Russia is going to lose Yandex, which is often called “Russia’s Google.” Yandex doesn’t want to do any more business with Russia because of how aggressively the country is fighting the war in Ukraine. This could be a big setback for President Vladimir V. Putin’s plans to make substitutes for high-tech goods and services from the West that have been hard to get because of sanctions.
The Dutch holding company of Russia’s Google will not build any more infrastructure in the Russian market. Instead, it will move its most promising new technologies to markets outside of Russia and sell its established businesses in the country, such as a popular web browser and apps for ordering food and taxis. Two people who are familiar with the matter but cannot speak publicly about it because the talks are private.
The company’s plan is meant to protect it from its home market and shows how Western sanctions have hurt Russia’s once-thriving tech industry.
Before the war in Ukraine, Russia’s Google was making it hard for big ideas like self-driving cars, machine learning, and cloud services to take off in Russia. One of them added that these businesses, which need access to Western markets, experts, and technology, would fail if they stayed tied to Russia. The second person who knows about the situation said that Yandex’s Russian subsidiary would keep selling the same products in the country after the new owners took over.
The Russian government is trying to stop Yandex’s plan and is trying to work out a deal to stop Yandex’s plan from going forward. One of the people said that the company must get permission from the Kremlin to move technology licenses that were registered in Russia outside of the country. It would also have to find buyers for its businesses, most likely in Russia, and Yandex’s shareholders would have to agree to the plan as a whole.
Aleksei Kudrin, who is Russia’s top government auditor and has known Vladimir Putin for a long time, agrees with Yandex’s plan. Mr. Kudrin is one of the few well-known economic liberals left in the Russian government. He is helping the company informally, but in the future, he is expected to take on a managerial role.
One person who knows about the situation said that Mr. Kudrin is likely to meet with Mr. Putin this week to talk about the future of Yandex and other things. Dmitri S. Peskov, who works for the Kremlin, said Thursday that he didn’t know anything about such a meeting.
Yandex didn’t want to say anything. Mr. Kudrin works for the Audit Chamber of Russia, which did not respond to a request for comment. The Russian economic news outlet The Bell was the first to report on the company’s plan to change.
After Russia’s invasion of Ukraine destroyed a company that used to do well, the rest of the West is doing everything it can to cut Russia off economically and technologically.
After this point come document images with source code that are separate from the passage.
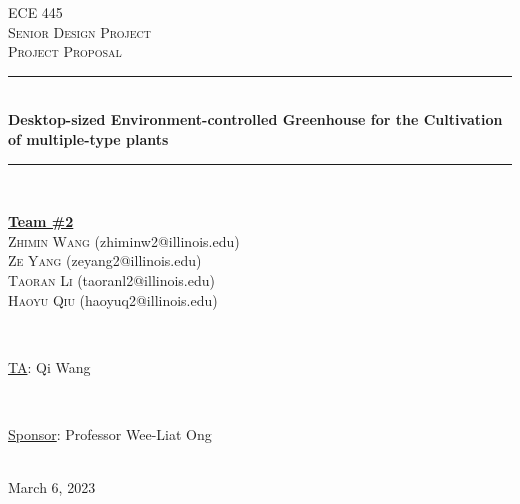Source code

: \documentclass[12pt]{article}
\begin{document}
\begin{titlepage}
\newcommand{\HRule}{\rule{\linewidth}{0.1mm}} 
\center %
 
\textsc{\Large ECE 445}\\[0.5cm] %
\textsc{\large Senior Design Project}\\[0.5cm] %
\textsc{\Large Project Proposal }\\[0.5cm] %

\HRule \\[0.5cm]
\huge \textbf{Desktop-sized Environment-controlled Greenhouse for the Cultivation of multiple-type plants} %
\HRule \\[2cm]
 
\begin{minipage}{0.5\textwidth}
    \begin{center} \large
        \underline{\textbf{Team \#2}} \\ \medskip
        \textsc{Zhimin Wang} (zhiminw2@illinois.edu) \\
        \textsc{Ze Yang} (zeyang2@illinois.edu) \\
        \textsc{Taoran Li} (taoranl2@illinois.edu) \\
        \textsc{Haoyu Qiu} (haoyuq2@illinois.edu)%
    \end{center}
\end{minipage} \\[1.5cm]

\begin{minipage}{0.5\textwidth}
    \begin{center}
        \large
        \underline{TA}: Qi Wang
    \end{center}
\end{minipage} \\[1cm]

\begin{minipage}{0.5\textwidth}
    \begin{center}
        \large
        \underline{Sponsor}: Professor Wee-Liat Ong
    \end{center}
\end{minipage} \\[1cm]


{\large March 6, 2023} %

\vfill %

\end{titlepage}
\setcounter{page}{2}
\tableofcontents
\newpage
\end{document}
In the past year, the price of Yandex shares that are traded in Moscow has dropped by 62%. After Russia invaded Ukraine in February, the value of the company’s shares that were traded on the New York Stock Exchange fell by more than $20 billion before the Nasdaq stock exchange stopped trading them.
Since the invasion began, more than 18,000 people who worked for Yandex have left Russia. Tigran Khudaverdyan, who was the company’s deputy CEO at the time, went against what the Kremlin said when he called the war a “monstrous war” in a Facebook post in March.
Yandex sold its online news aggregator in August because it had become full of state propaganda because of stricter Russian media laws that make it illegal to criticize the war. This was done to get away from the political fallout of the war.
In March, the European Union put sanctions on Mr. Khudaverdyan because Yandex helped spread the Kremlin’s war story. A few months later, the bloc put sanctions on Arkady Volozh, the founder of the company who lives in Israel. Both left the company so that it could keep doing business in Europe.